■ WHAT YOU HAVE TO DO
Your output should reproduce each entry exactly, with none of its pictures.

■ DATA PROVIDED
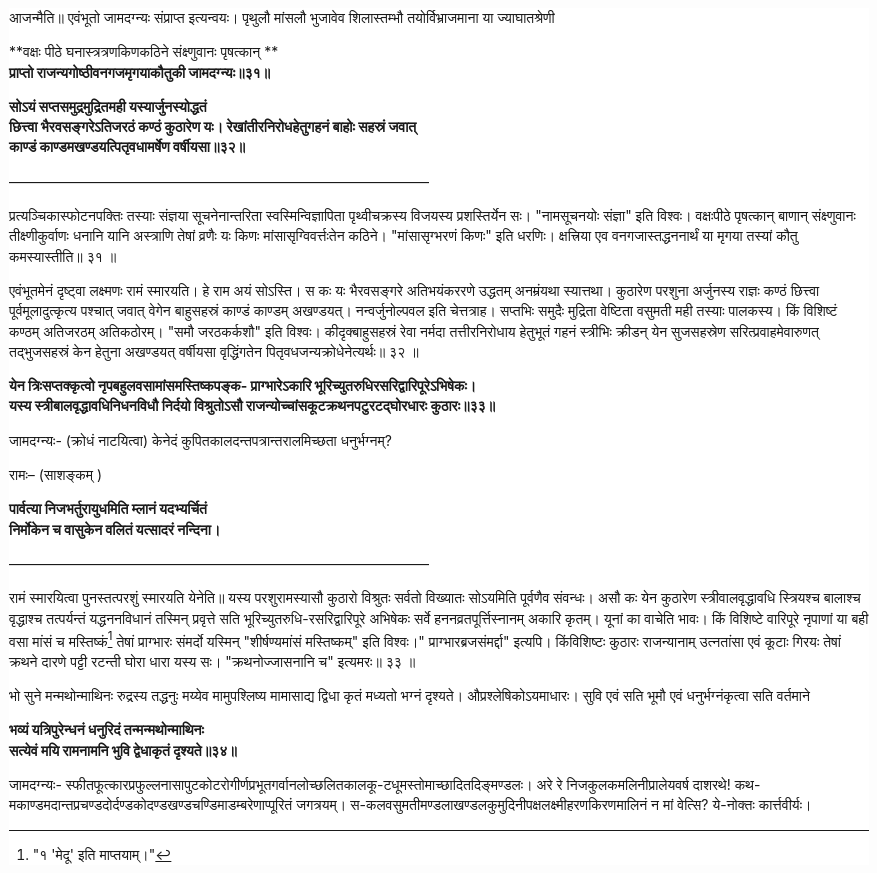  आजन्मैति॥ एवंभूतो जामदग्न्यः संप्राप्त इत्यन्वयः। पृथुलौ मांसलौ भुजावेव शिलास्तम्भौ तयोर्विभ्राजमाना या ज्याघातश्रेणी

**वक्षः पीठे घनास्त्रत्रणकिणकठिने संक्ष्णुवानः पृषत्कान् **  
**प्राप्तो राजन्यगोष्ठीवनगजमृगयाकौतुकी जामदग्न्यः॥३१॥**

**सोऽयं सप्तसमुद्रमुद्रितमही यस्यार्जुनस्योद्धतं  
छित्त्वा भैरवसङ्गरेऽतिजरठं कण्ठं कुठारेण यः। रेखांतीरनिरोधहेतुगहनं बाहोः सहस्रं जवात्  
काण्डं काण्डमखण्डयत्पितृवधामर्षेण वर्षीयसा॥३२॥**

——————————————————————————————

प्रत्यञ्चिकास्फोटनपक्तिः तस्याः संज्ञया सूचनेनान्तरिता स्वस्मिन्विज्ञापिता पृथ्वीचक्रस्य विजयस्य प्रशस्तिर्येन सः। "नामसूचनयोः संज्ञा" इति विश्वः। वक्षःपीठे पृषत्कान् बाणान् संक्ष्णुवानः तीक्ष्णीकुर्वाणः धनानि यानि अस्त्राणि तेषां व्रणैः यः किणः मांसासृग्विवर्त्तःतेन कठिने। "मांसासृग्भरणं किणः" इति धरणिः। क्षत्त्रिया एव वनगजास्तद्धननार्थं या मृगया तस्यां कौतु कमस्यास्तीति॥ ३१ ॥

 एवंभूतमेनं दृष्ट्वा लक्ष्मणः रामं स्मारयति। हे राम अयं सोऽस्ति। स कः यः भैरवसङ्गरे अतिभयंकररणे उद्धतम् अनम्रंयथा स्यात्तथा। कुठारेण परशुना अर्जुनस्य राज्ञः कण्ठं छित्त्वा पूर्वमूलादुत्कृत्य पश्चात् जवात् वेगेन बाहुसहस्रं काण्डं काण्डम् अखण्डयत्। नन्वर्जुनोल्पवल इति चेत्तत्राह। सप्तभिः समुदैः मुद्रिता वेष्टिता वसुमती मही तस्याः पालकस्य। किं विशिष्टं कण्ठम् अतिजरठम् अतिकठोरम्। "समौ जरठकर्कशौ" इति विश्वः। कीदृक्बाहुसहस्रं रेवा नर्मदा तत्तीरनिरोधाय हेतुभूतं गहनं स्त्रीभिः क्रीडन् येन सुजसहस्रेण सरित्प्रवाहमेवारुणत् तद्भुजसहस्रं केन हेतुना अखण्डयत् वर्षीयसा वृद्धिंगतेन पितृवधजन्यक्रोधेनेत्यर्थः॥ ३२ ॥

**येन त्रिःसप्तक्कृत्वो नृपबहुलवसामांसमस्तिष्कपङ्क- प्राग्भारेऽकारि भूरिच्युतरुधिरसरिद्वारिपूरेऽभिषेकः।  
यस्य स्त्रीबालवृद्धावधिनिधनविधौ निर्दयो विश्रुतोऽसौ राजन्योच्चांसकूटक्रथनपटुरट‌द्घोरधारः कुठारः॥३३॥**

जामदग्न्यः- (क्रोधं नाटयित्वा) केनेदं कुपितकालदन्तपत्रान्तरालमिच्छता धनुर्भग्नम्?

रामः– (साशङ्कम् )

**पार्वत्या निजभर्तुरायुधमिति म्लानं यदभ्यर्चितं  
निर्मोकेन च वासुकेन वलितं यत्सादरं नन्दिना।**

——————————————————————————————

 रामं स्मारयित्वा पुनस्तत्परशुं स्मारयति येनेति॥ यस्य परशुरामस्यासौ कुठारो विश्रुतः सर्वतो विख्यातः सोऽयमिति पूर्वणैव संवन्धः। असौ कः येन कुठारेण स्त्रीवालवृद्धावधि स्त्रियश्च बालाश्च वृद्धाश्च तत्पर्यन्तं यद्धननविधानं तस्मिन् प्रवृत्ते सति भूरिच्युतरुधि-रसरिद्वारिपूरे अभिषेकः सर्वे हननव्रतपूर्त्तिस्नानम् अकारि कृतम्। यूनां का वाचेति भावः। किं विशिष्टे वारिपूरे नृपाणां या बही वसा मांसं च मस्तिष्कं[^3] तेषां प्राग्भारः संमर्दो यस्मिन् "शीर्षण्यमांसं मस्तिष्कम्" इति विश्वः।" प्राग्भारब्रजसंमर्द्दा" इत्यपि। किंविशिष्टः कुठारः राजन्यानाम् उत्नतांसा एवं कूटाः गिरयः तेषां क्रथने दारणे पट्टी रटन्ती घोरा धारा यस्य सः। "क्रथनोज्जासनानि च" इत्यमरः॥ ३३ ॥

[^3]: "१ 'मेदू' इति माप्तयाम्।"

 भो सुने मन्मथोन्माथिनः रुद्रस्य तद्धनुः मय्येव मामुपश्लिष्य मामासाद्य द्विधा कृतं मध्यतो भग्नं दृश्यते। औप्रश्लेषिकोऽयमाधारः। सुवि एवं सति भूमौ एवं धनुर्भग्नंकृत्वा सति वर्तमाने

**भव्यं यत्रिपुरेन्धनं धनुरिदं तन्मन्मथोन्माथिनः  
सत्येवं मयि रामनामनि भुवि द्वेधाकृतं दृश्यते॥३४॥**

जामदग्न्यः- स्फीतफूत्कारप्रफुल्लनासापुटकोटरोगीर्णप्रभूतगर्वानलोच्छलितकालकू-टधूमस्तोमाच्छादितदिङ्मण्डलः। अरे रे निजकुलकमलिनीप्रालेयवर्ष दाशरथे! कथ-मकाण्डमदान्तप्रचण्डदोर्दण्डकोदण्डखण्डचण्डिमाडम्बरेणाप्पूरितं
जगत्रयम्। स-कलवसुमतीमण्डलाखण्डलकुमुदिनीपक्षलक्ष्मीहरणकिरणमालिनं न मां वेत्सि? ये-नोक्तः कार्त्तवीर्यः।


[^1]: "इदमेव पद्यमुत्तररामचरिते जनककृतलववर्णनम्।"
[^2]: "किं वर्ण्यतामित्यपि तत्र पाठः।"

■ RESULT OF THIS EXERCISE
  आजन्मैति॥ एवंभूतो जामदग्न्यः संप्राप्त इत्यन्वयः। पृथुलौ मांसलौ भुजावेव शिलास्तम्भौ तयोर्विभ्राजमाना या ज्याघातश्रेणी

**वक्षः पीठे घनास्त्रत्रणकिणकठिने संक्ष्णुवानः पृषत्कान् **  
**प्राप्तो राजन्यगोष्ठीवनगजमृगयाकौतुकी जामदग्न्यः॥३१॥**

**सोऽयं सप्तसमुद्रमुद्रितमही यस्यार्जुनस्योद्धतं  
छित्त्वा भैरवसङ्गरेऽतिजरठं कण्ठं कुठारेण यः। रेखांतीरनिरोधहेतुगहनं बाहोः सहस्रं जवात्  
काण्डं काण्डमखण्डयत्पितृवधामर्षेण वर्षीयसा॥३२॥**

——————————————————————————————

प्रत्यञ्चिकास्फोटनपक्तिः तस्याः संज्ञया सूचनेनान्तरिता स्वस्मिन्विज्ञापिता पृथ्वीचक्रस्य विजयस्य प्रशस्तिर्येन सः। "नामसूचनयोः संज्ञा" इति विश्वः। वक्षःपीठे पृषत्कान् बाणान् संक्ष्णुवानः तीक्ष्णीकुर्वाणः धनानि यानि अस्त्राणि तेषां व्रणैः यः किणः मांसासृग्विवर्त्तःतेन कठिने। "मांसासृग्भरणं किणः" इति धरणिः। क्षत्त्रिया एव वनगजास्तद्धननार्थं या मृगया तस्यां कौतु कमस्यास्तीति॥ ३१ ॥

 एवंभूतमेनं दृष्ट्वा लक्ष्मणः रामं स्मारयति। हे राम अयं सोऽस्ति। स कः यः भैरवसङ्गरे अतिभयंकररणे उद्धतम् अनम्रंयथा स्यात्तथा। कुठारेण परशुना अर्जुनस्य राज्ञः कण्ठं छित्त्वा पूर्वमूलादुत्कृत्य पश्चात् जवात् वेगेन बाहुसहस्रं काण्डं काण्डम् अखण्डयत्। नन्वर्जुनोल्पवल इति चेत्तत्राह। सप्तभिः समुदैः मुद्रिता वेष्टिता वसुमती मही तस्याः पालकस्य। किं विशिष्टं कण्ठम् अतिजरठम् अतिकठोरम्। "समौ जरठकर्कशौ" इति विश्वः। कीदृक्बाहुसहस्रं रेवा नर्मदा तत्तीरनिरोधाय हेतुभूतं गहनं स्त्रीभिः क्रीडन् येन सुजसहस्रेण सरित्प्रवाहमेवारुणत् तद्भुजसहस्रं केन हेतुना अखण्डयत् वर्षीयसा वृद्धिंगतेन पितृवधजन्यक्रोधेनेत्यर्थः॥ ३२ ॥

**येन त्रिःसप्तक्कृत्वो नृपबहुलवसामांसमस्तिष्कपङ्क- प्राग्भारेऽकारि भूरिच्युतरुधिरसरिद्वारिपूरेऽभिषेकः।  
यस्य स्त्रीबालवृद्धावधिनिधनविधौ निर्दयो विश्रुतोऽसौ राजन्योच्चांसकूटक्रथनपटुरट‌द्घोरधारः कुठारः॥३३॥**

जामदग्न्यः- (क्रोधं नाटयित्वा) केनेदं कुपितकालदन्तपत्रान्तरालमिच्छता धनुर्भग्नम्?

रामः– (साशङ्कम् )

**पार्वत्या निजभर्तुरायुधमिति म्लानं यदभ्यर्चितं  
निर्मोकेन च वासुकेन वलितं यत्सादरं नन्दिना।**

——————————————————————————————

 रामं स्मारयित्वा पुनस्तत्परशुं स्मारयति येनेति॥ यस्य परशुरामस्यासौ कुठारो विश्रुतः सर्वतो विख्यातः सोऽयमिति पूर्वणैव संवन्धः। असौ कः येन कुठारेण स्त्रीवालवृद्धावधि स्त्रियश्च बालाश्च वृद्धाश्च तत्पर्यन्तं यद्धननविधानं तस्मिन् प्रवृत्ते सति भूरिच्युतरुधि-रसरिद्वारिपूरे अभिषेकः सर्वे हननव्रतपूर्त्तिस्नानम् अकारि कृतम्। यूनां का वाचेति भावः। किं विशिष्टे वारिपूरे नृपाणां या बही वसा मांसं च मस्तिष्कं[^3] तेषां प्राग्भारः संमर्दो यस्मिन् "शीर्षण्यमांसं मस्तिष्कम्" इति विश्वः।" प्राग्भारब्रजसंमर्द्दा" इत्यपि। किंविशिष्टः कुठारः राजन्यानाम् उत्नतांसा एवं कूटाः गिरयः तेषां क्रथने दारणे पट्टी रटन्ती घोरा धारा यस्य सः। "क्रथनोज्जासनानि च" इत्यमरः॥ ३३ ॥

[^3]: "१ 'मेदू' इति माप्तयाम्।"

 भो सुने मन्मथोन्माथिनः रुद्रस्य तद्धनुः मय्येव मामुपश्लिष्य मामासाद्य द्विधा कृतं मध्यतो भग्नं दृश्यते। औप्रश्लेषिकोऽयमाधारः। सुवि एवं सति भूमौ एवं धनुर्भग्नंकृत्वा सति वर्तमाने

**भव्यं यत्रिपुरेन्धनं धनुरिदं तन्मन्मथोन्माथिनः  
सत्येवं मयि रामनामनि भुवि द्वेधाकृतं दृश्यते॥३४॥**

जामदग्न्यः- स्फीतफूत्कारप्रफुल्लनासापुटकोटरोगीर्णप्रभूतगर्वानलोच्छलितकालकू-टधूमस्तोमाच्छादितदिङ्मण्डलः। अरे रे निजकुलकमलिनीप्रालेयवर्ष दाशरथे! कथ-मकाण्डमदान्तप्रचण्डदोर्दण्डकोदण्डखण्डचण्डिमाडम्बरेणाप्पूरितं
जगत्रयम्। स-कलवसुमतीमण्डलाखण्डलकुमुदिनीपक्षलक्ष्मीहरणकिरणमालिनं न मां वेत्सि? ये-नोक्तः कार्त्तवीर्यः।


[^1]: "इदमेव पद्यमुत्तररामचरिते जनककृतलववर्णनम्।"
[^2]: "किं वर्ण्यतामित्यपि तत्र पाठः।"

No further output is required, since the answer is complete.